La novedad es que la presencia angélica no se agota en la tapa del  libro, sumándose Silva Olazábal a la antigua práctica de su  literaturización. Lo que él hace es reacomodar la estructura del ángel  caído en una nueva zona semántica: una pensión tan miserable que  recuerda a la de Papá Goriot, aunque madame Vauquer está a años luz de  la terrible portera de Pensión de animales, una mujer sombría de poderes  infernales.
De esta forma comienza la novela: “Ese que ven ahí, con el vaso en la  mano, las alas raídas y la cabeza recostada sobre la mesa, soy yo, el  ángel borracho. Estoy en la penumbra de este altillo, bajo esta débil  luz por donde se desgranan finas motas de polvo y, aunque cierro los  ojos, igual los oigo. Es un murmullo de pensamientos, un murmullo que  aplasta la mente y el ánimo, anega el espíritu de plumas indelebles y  vuelve todo irrespirable. Son ellos, los habitantes”. Silva Olazábal  crea a su ángel con propósitos ajenos a la religión, parece, en todo  caso, una intuición imaginativa. Entre su figura y la de la portera  bascula la impronta del cielo y del infierno, del gran sueño y de la  gran caída. La dualidad mencionada por Circe.
En la pensión está prohibido tener animales pero todos conviven con  alguno, y en los huéspedes afloran rasgos de animalización. La narración  no oculta, más bien subraya, la artificiosidad y el libre arbitrio de  estas uniones, que atraviesan más de una dimensión y encaminan la  historia hacia un marco laxo de género fantástico. Los sorprendentes  hechos que protagonizan “los habitantes” emergen de un calculado sentido  del ritmo que narra cada historia con múltiples detalles. Casi todas  suceden en la intimidad de las habitaciones y en forma simultánea. Decía  el personaje de “El Aleph”, de Borges, que lo que veían sus ojos era  simultáneo pero lo que transcribía era sucesivo, porque el lenguaje lo  es. Para construir a un narrador capaz de visión simultánea –una suerte  de pantalla múltiple o panóptico sensitivo– Silva Olazábal recurre a la  figura del ángel que lee el pensamiento de los seres humanos, y lo  ilustra con algunas ideas desarrolladas por Swedenborg. En la novela Un  retrato para Dickens, Armonía Somers inventó a un loro parlante como  reencarnación de un demonio bíblico que termina recluido en el altillo  de una casa de inquilinato desde donde practica un voyeurismo desaforado  que lo registra todo. Valía la pena el cruce.
En Pensión de animales los narradores son diversos. Sus voces  problematizan la relación de cada uno con los demás y con el espacio  vital, propio y ajeno.
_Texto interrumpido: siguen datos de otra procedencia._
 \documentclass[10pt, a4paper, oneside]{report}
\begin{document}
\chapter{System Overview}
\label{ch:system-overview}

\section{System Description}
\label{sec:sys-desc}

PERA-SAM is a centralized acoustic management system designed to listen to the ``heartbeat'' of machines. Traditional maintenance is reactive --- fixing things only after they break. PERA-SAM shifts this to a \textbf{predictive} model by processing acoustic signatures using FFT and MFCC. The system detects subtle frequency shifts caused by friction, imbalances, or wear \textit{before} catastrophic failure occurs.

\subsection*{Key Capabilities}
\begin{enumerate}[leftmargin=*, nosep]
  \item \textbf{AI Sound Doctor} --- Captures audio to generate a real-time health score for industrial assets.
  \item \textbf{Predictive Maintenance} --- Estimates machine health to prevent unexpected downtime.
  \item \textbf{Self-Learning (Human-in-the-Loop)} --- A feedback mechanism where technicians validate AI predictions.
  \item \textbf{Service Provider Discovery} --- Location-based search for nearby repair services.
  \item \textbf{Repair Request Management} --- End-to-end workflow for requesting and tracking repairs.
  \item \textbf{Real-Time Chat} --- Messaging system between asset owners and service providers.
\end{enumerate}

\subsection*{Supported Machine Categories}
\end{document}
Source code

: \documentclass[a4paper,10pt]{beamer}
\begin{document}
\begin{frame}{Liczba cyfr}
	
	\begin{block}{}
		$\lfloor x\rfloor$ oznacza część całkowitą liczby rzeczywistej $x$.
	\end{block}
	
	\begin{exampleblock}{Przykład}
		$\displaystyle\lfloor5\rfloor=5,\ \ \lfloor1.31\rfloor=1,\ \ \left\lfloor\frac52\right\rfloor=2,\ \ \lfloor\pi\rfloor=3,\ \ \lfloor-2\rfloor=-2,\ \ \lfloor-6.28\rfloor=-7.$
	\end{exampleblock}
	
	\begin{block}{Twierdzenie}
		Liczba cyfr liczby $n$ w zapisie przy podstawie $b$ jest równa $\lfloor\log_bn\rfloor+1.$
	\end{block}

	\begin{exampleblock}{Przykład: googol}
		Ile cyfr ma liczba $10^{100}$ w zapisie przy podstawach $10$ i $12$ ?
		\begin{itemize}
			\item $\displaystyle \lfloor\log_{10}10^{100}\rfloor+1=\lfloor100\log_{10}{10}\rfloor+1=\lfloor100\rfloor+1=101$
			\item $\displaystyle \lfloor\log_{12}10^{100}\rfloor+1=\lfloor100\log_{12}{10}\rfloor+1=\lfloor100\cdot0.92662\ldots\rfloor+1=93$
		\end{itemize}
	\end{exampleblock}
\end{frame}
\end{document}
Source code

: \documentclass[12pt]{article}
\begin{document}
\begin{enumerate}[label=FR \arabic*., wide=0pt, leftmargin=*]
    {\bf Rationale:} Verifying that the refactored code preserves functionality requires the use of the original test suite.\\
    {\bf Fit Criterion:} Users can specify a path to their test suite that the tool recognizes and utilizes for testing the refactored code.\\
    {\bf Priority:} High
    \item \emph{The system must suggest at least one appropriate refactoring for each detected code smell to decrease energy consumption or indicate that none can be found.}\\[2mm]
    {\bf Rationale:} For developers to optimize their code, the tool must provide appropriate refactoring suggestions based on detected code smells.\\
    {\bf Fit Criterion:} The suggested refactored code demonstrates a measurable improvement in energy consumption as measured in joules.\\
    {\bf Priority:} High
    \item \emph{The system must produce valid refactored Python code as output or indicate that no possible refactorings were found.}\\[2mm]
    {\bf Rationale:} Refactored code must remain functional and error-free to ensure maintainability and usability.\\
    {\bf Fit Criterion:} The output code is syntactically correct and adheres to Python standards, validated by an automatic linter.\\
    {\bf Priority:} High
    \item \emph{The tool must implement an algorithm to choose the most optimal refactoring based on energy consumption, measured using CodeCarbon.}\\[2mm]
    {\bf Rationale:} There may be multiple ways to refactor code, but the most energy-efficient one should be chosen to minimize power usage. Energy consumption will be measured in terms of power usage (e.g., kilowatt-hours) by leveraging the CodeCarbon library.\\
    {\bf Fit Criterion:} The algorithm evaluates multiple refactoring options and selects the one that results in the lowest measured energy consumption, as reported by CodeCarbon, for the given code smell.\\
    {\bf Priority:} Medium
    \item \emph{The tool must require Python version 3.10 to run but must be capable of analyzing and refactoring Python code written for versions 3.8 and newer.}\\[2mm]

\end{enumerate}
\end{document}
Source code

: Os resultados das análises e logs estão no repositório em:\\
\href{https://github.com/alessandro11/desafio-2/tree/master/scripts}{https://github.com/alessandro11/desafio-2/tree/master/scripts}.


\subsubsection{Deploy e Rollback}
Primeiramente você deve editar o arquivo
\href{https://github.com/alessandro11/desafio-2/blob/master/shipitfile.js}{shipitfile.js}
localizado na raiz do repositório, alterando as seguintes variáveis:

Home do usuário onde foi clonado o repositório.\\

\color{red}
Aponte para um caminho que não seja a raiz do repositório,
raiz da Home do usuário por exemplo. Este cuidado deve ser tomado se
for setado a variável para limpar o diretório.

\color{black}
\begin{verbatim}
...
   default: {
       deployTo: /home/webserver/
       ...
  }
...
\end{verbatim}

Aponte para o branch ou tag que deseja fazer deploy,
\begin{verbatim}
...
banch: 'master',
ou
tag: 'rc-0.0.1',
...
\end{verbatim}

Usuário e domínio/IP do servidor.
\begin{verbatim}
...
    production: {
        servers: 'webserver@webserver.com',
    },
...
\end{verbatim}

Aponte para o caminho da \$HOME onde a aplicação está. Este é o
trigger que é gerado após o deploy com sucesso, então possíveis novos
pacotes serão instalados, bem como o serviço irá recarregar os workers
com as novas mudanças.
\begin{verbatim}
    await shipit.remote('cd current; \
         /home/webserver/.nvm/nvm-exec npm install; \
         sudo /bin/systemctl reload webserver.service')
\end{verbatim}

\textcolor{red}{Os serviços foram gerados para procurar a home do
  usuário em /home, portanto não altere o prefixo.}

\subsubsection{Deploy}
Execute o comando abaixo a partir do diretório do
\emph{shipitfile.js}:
Lo hacen en un sentido físico que depende del  movimiento de sus cuerpos, de los lugares que llenan o vacían al  desplazarse, del murmullo casi sólido de sus pensamientos.  Sobrevolándolos, una muchacha desquiciada baja furiosa las escaleras,  insulta, patea puertas, “lleva en los ojos la chispa de la santa  indignación”. El único que percibe su rebeldía es el ángel. Los demás,  pobres diablos entrampados en una mediocridad pegajosa, resentidos,  vulnerables, pervertidos o incautos, la creen loca y sobreviven en el  encierro de sus piezas, cada cual en su infierno, mientras el autor,  obsedido por la indagación meticulosa de esas emociones y esos  escenarios, y fascinado por el arrebato imaginativo que logra su  ficción, pone en práctica una rara sensibilidad para observar la  fragmentación dolorida de sus contemporáneos. Mientras tanto, todo  confluye hacia un paradójico restablecimiento del orden, que aspira a  devolver el caos a su lugar.